For work-related events, the MOM requires employers to adhere to prevailing workplace Safe Management Measures as well as ensure the following:

  • The number of people per event must be capped at 50 to limit the risk of exposure to infection.
  • Attendees must maintain at least 1-metre safe distancing between individual attendees, as per the requirement at the workplace.
  • Meals should not be the main feature of the event. Food or drinks should only be served if incidental to the workplace event (e.g. the meeting or conference extends over lunchtime). In addition, the food must be served individually with the participants seated while consuming. Participants should minimise the time that they are unmasked while eating.
  • Work-related events at third-party venues will also be subject to any additional premise owners’ safe management policies.

The MOH also shared that from 24 April 2021, a number of selected events and activities will be allowed to scale up further if pre-event testing is implemented for attendees. 

This includes pilot business-to-business events. Currently, business-to-business events being piloted and approved by Singapore Tourism Board (STB) may have up to 250 attendees, in zones of no more than 50 attendees each. 

However, if pre-event testing is implemented, these events will be allowed to have up to 750 attendees, in zones of no more than 50 attendees each.

At the same time, from 24 April 2021, those who have completed the full vaccination regimen and have had time to develop sufficient protection (i.e. two weeks after the second dose of the Pfizer or Moderna COVID-19 vaccination) can gain entry to events that implement pre-event testing without the need to undergo pre-event testing.

An update about the progress of the vaccination programme was shared, with around 1,109,000 COVID-19 vaccine doses have been administered as of 23 March 2021. 
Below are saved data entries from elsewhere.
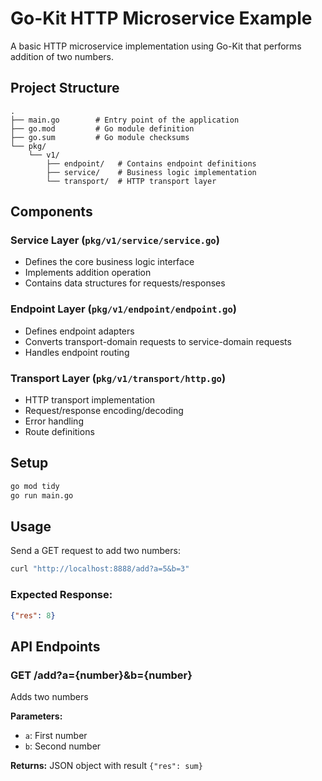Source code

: # Go-Kit HTTP Microservice Example

A basic HTTP microservice implementation using Go-Kit that performs addition of two numbers.

## Project Structure

```
.
├── main.go        # Entry point of the application 
├── go.mod         # Go module definition 
├── go.sum         # Go module checksums 
└── pkg/ 
    └── v1/ 
        ├── endpoint/   # Contains endpoint definitions 
        ├── service/    # Business logic implementation 
        └── transport/  # HTTP transport layer
```

## Components

### Service Layer (`pkg/v1/service/service.go`)
- Defines the core business logic interface
- Implements addition operation
- Contains data structures for requests/responses

### Endpoint Layer (`pkg/v1/endpoint/endpoint.go`)
- Defines endpoint adapters
- Converts transport-domain requests to service-domain requests
- Handles endpoint routing

### Transport Layer (`pkg/v1/transport/http.go`)
- HTTP transport implementation
- Request/response encoding/decoding
- Error handling
- Route definitions

## Setup

```bash
go mod tidy
go run main.go
```

## Usage

Send a GET request to add two numbers:
```bash
curl "http://localhost:8888/add?a=5&b=3"
```

### Expected Response:
```json
{"res": 8}
```

## API Endpoints

### GET /add?a={number}&b={number}
Adds two numbers

**Parameters:**
- `a`: First number
- `b`: Second number

**Returns:** JSON object with result `{"res": sum}`
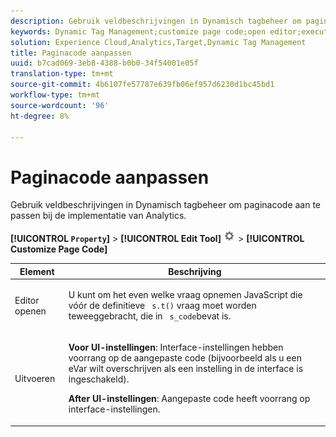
 ```yaml
---
description: Gebruik veldbeschrijvingen in Dynamisch tagbeheer om paginacode aan te passen bij de implementatie van Analytics.
keywords: Dynamic Tag Management;customize page code;open editor;execute
solution: Experience Cloud,Analytics,Target,Dynamic Tag Management
title: Paginacode aanpassen
uuid: b7cad069-3eb8-4388-b0b0-34f54001e05f
translation-type: tm+mt
source-git-commit: 4b6107fe57787e639fb06ef957d6230d1bc45bd1
workflow-type: tm+mt
source-wordcount: '96'
ht-degree: 8%

---
```



# Paginacode aanpassen

Gebruik veldbeschrijvingen in Dynamisch tagbeheer om paginacode aan te passen bij de implementatie van Analytics.

**[!UICONTROL `Property`]** > **[!UICONTROL Edit Tool]** ![](assets/settings_gear.png) > **[!UICONTROL Customize Page Code]**

<table id="table_A4676A5FEE814DF9A05DA0E56F8B4C6D"> 
 <thead> 
  <tr> 
   <th colname="col1" class="entry"> Element </th> 
   <th colname="col2" class="entry"> Beschrijving </th> 
  </tr> 
 </thead>
 <tbody> 
  <tr> 
   <td colname="col1"> <p>Editor openen </p> </td> 
   <td colname="col2"> <p>U kunt om het even welke vraag opnemen JavaScript die vóór de definitieve <code> s.t()</code> vraag moet worden teweeggebracht, die in <code> s_code</code>bevat is. </p> </td> 
  </tr> 
  <tr> 
   <td colname="col1"> <p>Uitvoeren </p> </td> 
   <td colname="col2"> <p> <b>Voor UI-instellingen</b>: Interface-instellingen hebben voorrang op de aangepaste code (bijvoorbeeld als u een eVar wilt overschrijven als een instelling in de interface is ingeschakeld). </p> <p> <b>After UI-instellingen</b>: Aangepaste code heeft voorrang op interface-instellingen. </p> </td> 
  </tr> 
 </tbody> 
</table>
More than 799,000 individuals have received at least one dose of the vaccine. Amongst them, around 310,000 individuals have received their second doses and completed the full vaccination regimen.

With more than 55% of seniors aged 60-69 having received their vaccination or made appointments to do so, the vaccination programme will now be rolled out to the younger age groups, starting with those aged 45 to 59. A two-step process will be adopted for this, as follows: 

  • All who are eligible can register directly at the vaccine.gov.sg website.
  • The registrants will receive an SMS with a personalised URL enabling them to book their vaccination appointments online.